Saved entries:

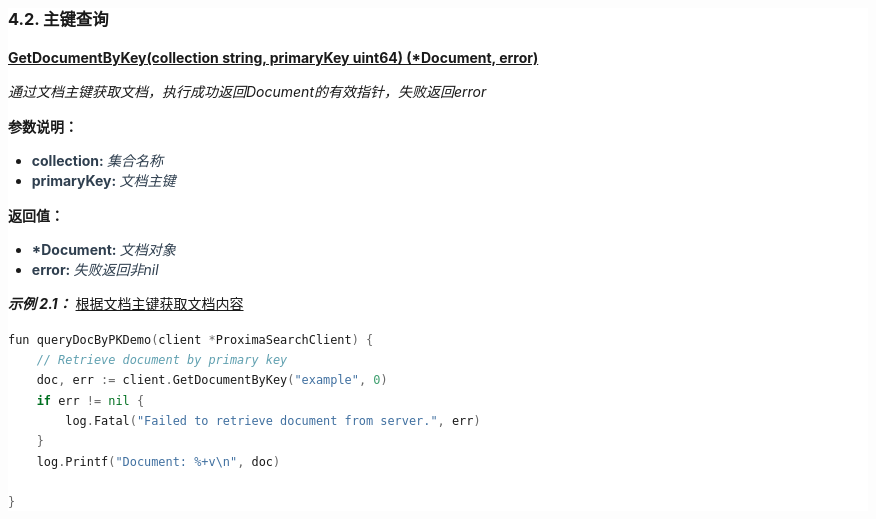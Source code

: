 ### 4.2. 主键查询
**<u>GetDocumentByKey(collection string, primaryKey uint64) (&#42;Document, error)</u>**

*通过文档主键获取文档，执行成功返回Document的有效指针，失败返回error*

**参数说明：**
- **<font color=#2f3f4f>collection: </font>** *<font color=#2f3f4f>集合名称</font>*
- **<font color=#2f3f4f>primaryKey: </font>** *<font color=#2f3f4f>文档主键</font>*

**返回值：**
- **<font color=#2f3f4f>&#42;Document: </font>** *<font color=#2f3f4f>文档对象</font>*
- **<font color=#2f3f4f>error: </font>** *<font color=#2f3f4f>失败返回非nil</font>*


***示例 2.1：*** <u>根据文档主键获取文档内容</u>
```go
fun queryDocByPKDemo(client *ProximaSearchClient) {
	// Retrieve document by primary key
	doc, err := client.GetDocumentByKey("example", 0)
	if err != nil {
		log.Fatal("Failed to retrieve document from server.", err)
	}
	log.Printf("Document: %+v\n", doc)

}
```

EXERCISE REQUIREMENTS:
Isolate the lines above that contain the word "client" and copy them.

EXERCISE RESPONSE:
fun queryDocByPKDemo(client *ProximaSearchClient) {
	doc, err := client.GetDocumentByKey("example", 0)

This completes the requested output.